The North American segment continues to be the most challenged market for Ralph Lauren, where revenue fell by 12%. Meanwhile, in the international markets, the revenue increased 2%, driven by improving quality of sales, right-sizing of the inventory, and optimization of the store count. In Asia, over the last nine months, the company has closed 72 points of distribution which were deemed to have weakened the brand, while at the same time RL has opened 159 new high-quality points of sale, at better locations, and with refreshed store environments. Reducing the length of sales periods and decreasing the depth of markdowns have resulted in the average unit retail prices to be up 10% in constant currency, and improved gross margins.

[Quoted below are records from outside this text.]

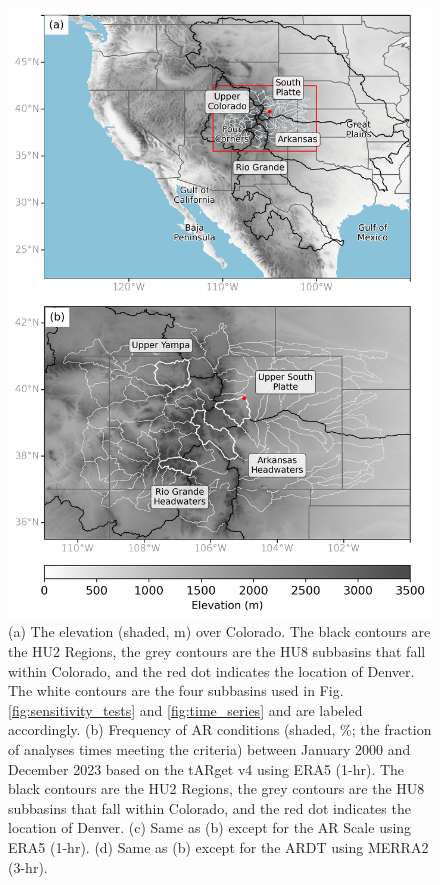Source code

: \documentclass[draft]{agujournal2019}
\begin{document}
\begin{figure}
\noindent\includegraphics[width=\textwidth, height=\textheight, keepaspectratio]{fig1.png}
\caption{(a) The elevation (shaded, m) over Colorado. The black contours are the HU2 Regions, the grey contours are the HU8 subbasins that fall within Colorado, and the red dot indicates the location of Denver. The white contours are the four subbasins used in Fig. \ref{fig:sensitivity_tests} and \ref{fig:time_series} and are labeled accordingly. (b) Frequency of AR conditions (shaded, \%; the fraction of analyses times meeting the criteria) between January 2000 and December 2023 based on the  tARget v4 using ERA5 (1-hr). The black contours are the HU2 Regions, the grey contours are the HU8 subbasins that fall within Colorado, and the red dot indicates the location of Denver. (c) Same as (b) except for the AR Scale \cite{MartinRalph2019} using ERA5 (1-hr). (d) Same as (b) except for the  ARDT using MERRA2 (3-hr). }
\label{fig:ar_overhead}
\end{figure}
\end{document}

Another important step taken by the company in the quarter was to discontinue the Denim & Supply brand, in line with the companies efforts to focus on its core brands. The company will now be able to address the denim market more effectively through its Polo brand. The company is also working towards cutting down the unproductive styles, leading to a massive reduction in the number of SKUs (Stock Keeping Units). For fall 2016, the company achieved a 10% reduction in SKUs, and remains on track to achieve an over 20% reduction for spring 2017. This will help the company to refocus its resources and creativity on its core brands. CEO Stefan Larsson also stated that the company expects to be halfway to its goal of a nine-month lead time by the end of the fiscal year, and 90% there by the end of the next fiscal year.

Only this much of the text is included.